My subjective conclusion from these meetings, and in particular from Yehoshua's words, was that Western humanism, which Yehoshua expressed as an ideal, was a pagan religion and an alternative to Judaism.
As early as the Second Zionist Congress in 1898, a resolution was proposed stating that "we have nothing to do with the Jewish religion." It was Rabbi Abraham Isaac Kook who prophesied in a series of remarks and articles that "this spring will dry up" - any spring or well that does not feed off Jewish sources will turn into broken wells (as the prophet Jeremiah said ).
Indeed, the various movements that have cast off the yoke of Jewish tradition have been forced to adopt or invent alternative value systems. And we have seen how, from both the left and right, from the socialism of the Labor Party and its predecessor Mapai, to Ze'ev Jabotinsky's Revisionism, almost nothing has survived. Drought and emptiness prevail.
It turns out, as the Jewish sages said long ago, that any value system that is not based on Jewish faith and identity cannot be the foundation and glue of the Jewish people, who sooner or later will develop a way of rejecting foreign values.
Mapai no longer settles the homeland, and the movements that came after it cannot even put together settler groups for the Negev or Galilee. The banner of "Judaization" of the Galilee is considered a banner of racism, as is the ideology of Hebrew labor. All that remains, it seems, is democracy and the values of Western humanism. Jabotinsky's students have undergone a similar process, so today it's hard to find anyone who describes himself as his student.
Israeli secular society has gradually cast off the previous generation's values, but it has not found a suitable replacement. The desperate attempts by state education and the legal system to impart the values of democracy and humanism have for the most part been fruitless. Israel has been prevented from setting up a new Hebrew settlement for Jews because a move like that is defined as inegalitarian, according to the rulings of the High Court of Justice.
And so the nation that for 2,000 years awaited its return to its homeland cannot establish new settlements for its sons and daughters.
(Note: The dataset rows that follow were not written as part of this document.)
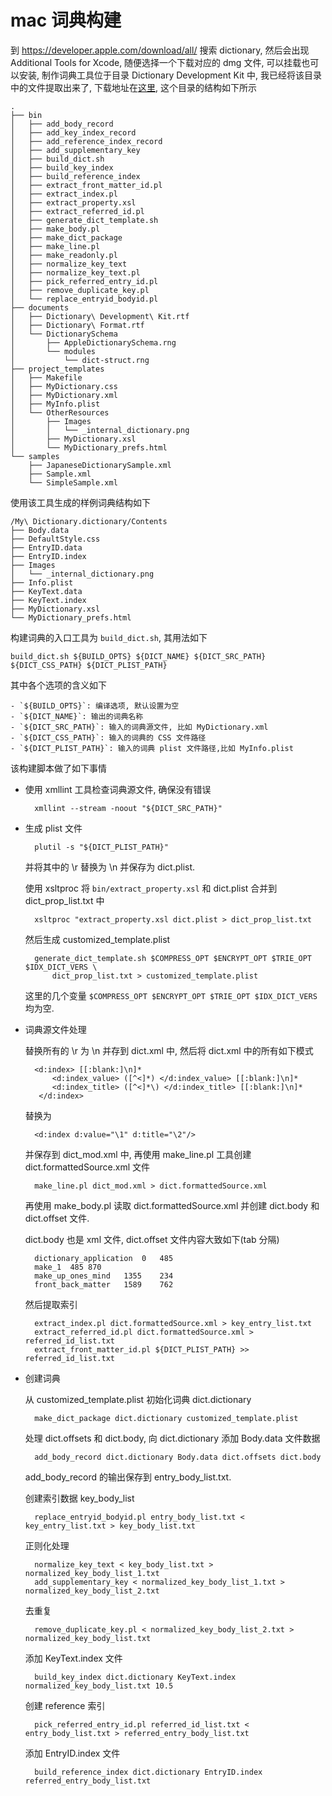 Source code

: # mac 词典构建

到 https://developer.apple.com/download/all/ 搜索 dictionary, 然后会出现 Additional Tools for
Xcode, 随便选择一个下载对应的 dmg 文件, 可以挂载也可以安装, 制作词典工具位于目录
Dictionary Development Kit 中, 我已经将该目录中的文件提取出来了, 下载地址在[这里](https://github.com/ikey4u/macddk),
这个目录的结构如下所示

    .
    ├── bin
    │   ├── add_body_record
    │   ├── add_key_index_record
    │   ├── add_reference_index_record
    │   ├── add_supplementary_key
    │   ├── build_dict.sh
    │   ├── build_key_index
    │   ├── build_reference_index
    │   ├── extract_front_matter_id.pl
    │   ├── extract_index.pl
    │   ├── extract_property.xsl
    │   ├── extract_referred_id.pl
    │   ├── generate_dict_template.sh
    │   ├── make_body.pl
    │   ├── make_dict_package
    │   ├── make_line.pl
    │   ├── make_readonly.pl
    │   ├── normalize_key_text
    │   ├── normalize_key_text.pl
    │   ├── pick_referred_entry_id.pl
    │   ├── remove_duplicate_key.pl
    │   └── replace_entryid_bodyid.pl
    ├── documents
    │   ├── Dictionary\ Development\ Kit.rtf
    │   ├── Dictionary\ Format.rtf
    │   └── DictionarySchema
    │       ├── AppleDictionarySchema.rng
    │       └── modules
    │           └── dict-struct.rng
    ├── project_templates
    │   ├── Makefile
    │   ├── MyDictionary.css
    │   ├── MyDictionary.xml
    │   ├── MyInfo.plist
    │   └── OtherResources
    │       ├── Images
    │       │   └── _internal_dictionary.png
    │       ├── MyDictionary.xsl
    │       └── MyDictionary_prefs.html
    └── samples
        ├── JapaneseDictionarySample.xml
        ├── Sample.xml
        └── SimpleSample.xml

使用该工具生成的样例词典结构如下

    /My\ Dictionary.dictionary/Contents
    ├── Body.data
    ├── DefaultStyle.css
    ├── EntryID.data
    ├── EntryID.index
    ├── Images
    │   └── _internal_dictionary.png
    ├── Info.plist
    ├── KeyText.data
    ├── KeyText.index
    ├── MyDictionary.xsl
    └── MyDictionary_prefs.html

构建词典的入口工具为 `build_dict.sh`, 其用法如下

    build_dict.sh ${BUILD_OPTS} ${DICT_NAME} ${DICT_SRC_PATH} ${DICT_CSS_PATH} ${DICT_PLIST_PATH}

其中各个选项的含义如下

    - `${BUILD_OPTS}`: 编译选项, 默认设置为空
    - `${DICT_NAME}`: 输出的词典名称
    - `${DICT_SRC_PATH}`: 输入的词典源文件, 比如 MyDictionary.xml
    - `${DICT_CSS_PATH}`: 输入的词典的 CSS 文件路径
    - `${DICT_PLIST_PATH}`: 输入的词典 plist 文件路径,比如 MyInfo.plist

该构建脚本做了如下事情

- 使用 xmllint 工具检查词典源文件, 确保没有错误

        xmllint --stream -noout "${DICT_SRC_PATH}"

- 生成 plist 文件

        plutil -s "${DICT_PLIST_PATH}"

    并将其中的 \r 替换为 \n 并保存为 dict.plist.

    使用 xsltproc 将 `bin/extract_property.xsl` 和 dict.plist 合并到 dict_prop_list.txt 中

        xsltproc "extract_property.xsl dict.plist > dict_prop_list.txt

    然后生成 customized_template.plist

        generate_dict_template.sh $COMPRESS_OPT $ENCRYPT_OPT $TRIE_OPT $IDX_DICT_VERS \
            dict_prop_list.txt > customized_template.plist

    这里的几个变量 `$COMPRESS_OPT $ENCRYPT_OPT $TRIE_OPT $IDX_DICT_VERS` 均为空.

- 词典源文件处理

    替换所有的 \r 为 \n 并存到 dict.xml 中, 然后将 dict.xml 中的所有如下模式

        <d:index> [[:blank:]\n]*
            <d:index_value> ([^<]*) </d:index_value> [[:blank:]\n]*
            <d:index_title> ([^<]*\) </d:index_title> [[:blank:]\n]*
         </d:index>

    替换为

        <d:index d:value="\1" d:title="\2"/>

    并保存到 dict_mod.xml 中, 再使用 make_line.pl 工具创建 dict.formattedSource.xml 文件

        make_line.pl dict_mod.xml > dict.formattedSource.xml

    再使用 make_body.pl 读取 dict.formattedSource.xml 并创建 dict.body 和 dict.offset 文件.

    dict.body 也是 xml 文件, dict.offset 文件内容大致如下(tab 分隔)

        dictionary_application	0	485
        make_1	485	870
        make_up_ones_mind	1355	234
        front_back_matter	1589	762

  然后提取索引

        extract_index.pl dict.formattedSource.xml > key_entry_list.txt
        extract_referred_id.pl dict.formattedSource.xml > referred_id_list.txt
        extract_front_matter_id.pl ${DICT_PLIST_PATH} >> referred_id_list.txt

- 创建词典

    从 customized_template.plist 初始化词典 dict.dictionary

        make_dict_package dict.dictionary customized_template.plist

    处理 dict.offsets 和 dict.body, 向 dict.dictionary 添加 Body.data 文件数据

        add_body_record dict.dictionary Body.data dict.offsets dict.body

    add_body_record 的输出保存到 entry_body_list.txt.

    创建索引数据 key_body_list

        replace_entryid_bodyid.pl entry_body_list.txt < key_entry_list.txt > key_body_list.txt 

    正则化处理

        normalize_key_text < key_body_list.txt > normalized_key_body_list_1.txt
        add_supplementary_key < normalized_key_body_list_1.txt > normalized_key_body_list_2.txt

    去重复

        remove_duplicate_key.pl < normalized_key_body_list_2.txt > normalized_key_body_list.txt

    添加 KeyText.index 文件

        build_key_index dict.dictionary KeyText.index normalized_key_body_list.txt 10.5

    创建 reference 索引

        pick_referred_entry_id.pl referred_id_list.txt < entry_body_list.txt > referred_entry_body_list.txt

    添加 EntryID.index 文件
    
        build_reference_index dict.dictionary EntryID.index referred_entry_body_list.txt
Israel cannot encourage army veterans by paying them national insurance stipends because a step like that is also defined as inegalitarian. The Jewish people that inhabits Zion cannot address the demographic problem that annoys the majority of the population because encouraging Jews to bring children into this world is considered racist. And no one dares mention the Judaization of the Galilee because apparently the problem has been solved.
And as far as defense is concerned, we cannot fight terror because it is almost impossible to deport terrorists, while the destruction of terrorists' houses is generally prevented by the High Court. Our soldiers are forced to go from house to house in Gaza or the Jenin refugee camp, putting their lives at risk, since we are not allowed to bombard enemies or use members of an alien population as human shields. As said, the High Court of Justice and humanism.
And what is happening to Israeli society from the inside? The last two generations have received an education that is alien to their nation and land, the number of idealists is plummeting alarmingly, the leaders of the nation and state are in prison or are suspected of criminal activities, faith in state institutions has dramatically declined - from the Supreme Court to the Knesset and the police - the parliament is seen as a house of national intrigue, and during elections the people vote with their feet. Around 30 to 40 percent of the people don't vote at all.
Young people, those who do not turn to drugs or the Internet, have lost their way. This country's people are confused and shocked. It's not surprising then that many are seeking their Jewish identity, the true wellspring.
I did not call for the establishment of a state based on Jewish law instead of a democratic regime, and I thank Haaretz for immediately correcting its website article on this and giving me the chance to state my position here. I did express my opinion that Israel's democratic regime in its present form will break down, and in fact that's what is happening slowly but surely. I did say the basic solution is to prefer something "Jewish" to something "democratic," as long as there is no "moral" clash between the two. And on this score I was preceded by Kadima MK Avi Dichter. Indeed, the frame should preserve the picture, not the other way around.
The writer is chairman of the Samaria Residents Committee.